The Iraqi Kurds have enjoyed de facto statehood in the north of Iraq for over a decade but Intra-Kurdish fighting, military incursions by Turkey and Iran and the constant threat posed by Saddam Hussein have plagued this 'democratic experiment'.
In this book, Stansfield explores the development of the Kurdish political system since 1991. He examines the difficult and often violent relations between the two dominant powers, the Kurdistan Democratic Party (KDP) and the Patriotic Union of Kurdistan (PUK), and their relationship with the Kurdish Regional Government in order to understand the current state of Iraqi Kurdish politics and the operation of the state.
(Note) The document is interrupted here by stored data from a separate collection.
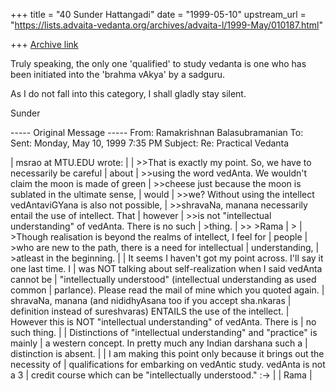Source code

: +++
title = "40 Sunder Hattangadi"
date = "1999-05-10"
upstream_url = "https://lists.advaita-vedanta.org/archives/advaita-l/1999-May/010187.html"

+++
[Archive link](https://lists.advaita-vedanta.org/archives/advaita-l/1999-May/010187.html)

Truly speaking, the only one 'qualified' to study vedanta is one who has
been initiated into the 'brahma vAkya' by a sadguru.

As I do not fall into this category, I shall gladly stay silent.

Sunder

----- Original Message -----
From: Ramakrishnan Balasubramanian <ramakris at EROLS.COM>
To: <ADVAITA-L at advaita-vedanta.org>
Sent: Monday, May 10, 1999 7:35 PM
Subject: Re: Practical Vedanta


| msrao at MTU.EDU <msrao at MTU.EDU> wrote:
|
| >>That is exactly my point. So, we have to necessarily be careful
| about
| >>using the word vedAnta. We wouldn't claim the moon is made of green
| >>cheese just because the moon is sublated in the ultimate sense,
| would
| >>we? Without using the intellect vedAntaviGYana is also not possible,
| >>shravaNa, manana necessarily entail the use of intellect. That
| however
| >>is not "intellectual understanding" of vedAnta. There is no such
| >thing.
| >> >Rama
| >
| >Though realisation is beyond the realms of intellect, I feel for
| people
| >who are new to the path, there is a need for intellectual
| understanding,
| >atleast in the beginning.
|
| It seems I haven't got my point across. I'll say it one last time. I
| was NOT talking about self-realization when I said vedAnta cannot be
| "intellectually understood" (intellectual understanding as used common
| parlance). Please read the mail of mine which you quoted again.
| shravaNa, manana (and nididhyAsana too if you accept sha.nkaras
| definition instead of sureshvaras) ENTAILS the use of the intellect.
| However this is NOT "intellectual understanding" of vedAnta. There is
| no such thing.
|
| Distinctions of "intellectual understanding" and "practice" is mainly
| a western concept. In pretty much any Indian darshana such a
| distinction is absent.
|
| I am making this point only because it brings out the necessity of
| qualifications for embarking on vedAntic study. vedAnta is not a 3
| credit course which can be "intellectually understood." :->
|
| Rama
|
This topical in-depth study identifies the main dynamics of Iraqi Kurdish politics, analyzes the record and potential of the 'Kurdish democratic experiment', and identifies the present and future Kurdish leaders.
Table of Contents
1. Introduction 2. Theory and Methodology 3. Contextual Analysis 4. The Development of the Party Political System 5. The Organizational Structure and Decision-Making Processes of the Kurdish Democratic Party and Patriotic Union of Kurdistan 6. The Organizational Structure of the Kurdistan Regional Government(s) 7. The Kurdistan Regional Government, 1992-2002 8. Conclusion
Gareth R. V. Stansfield is Research Fellow of Political Development at the Institute of Arab and Islamic Studies at the University of Exeter. He has spent three years in Iraqi Kurdistan working alongside the Kurdistan Regional Government, the KDP and the PUK.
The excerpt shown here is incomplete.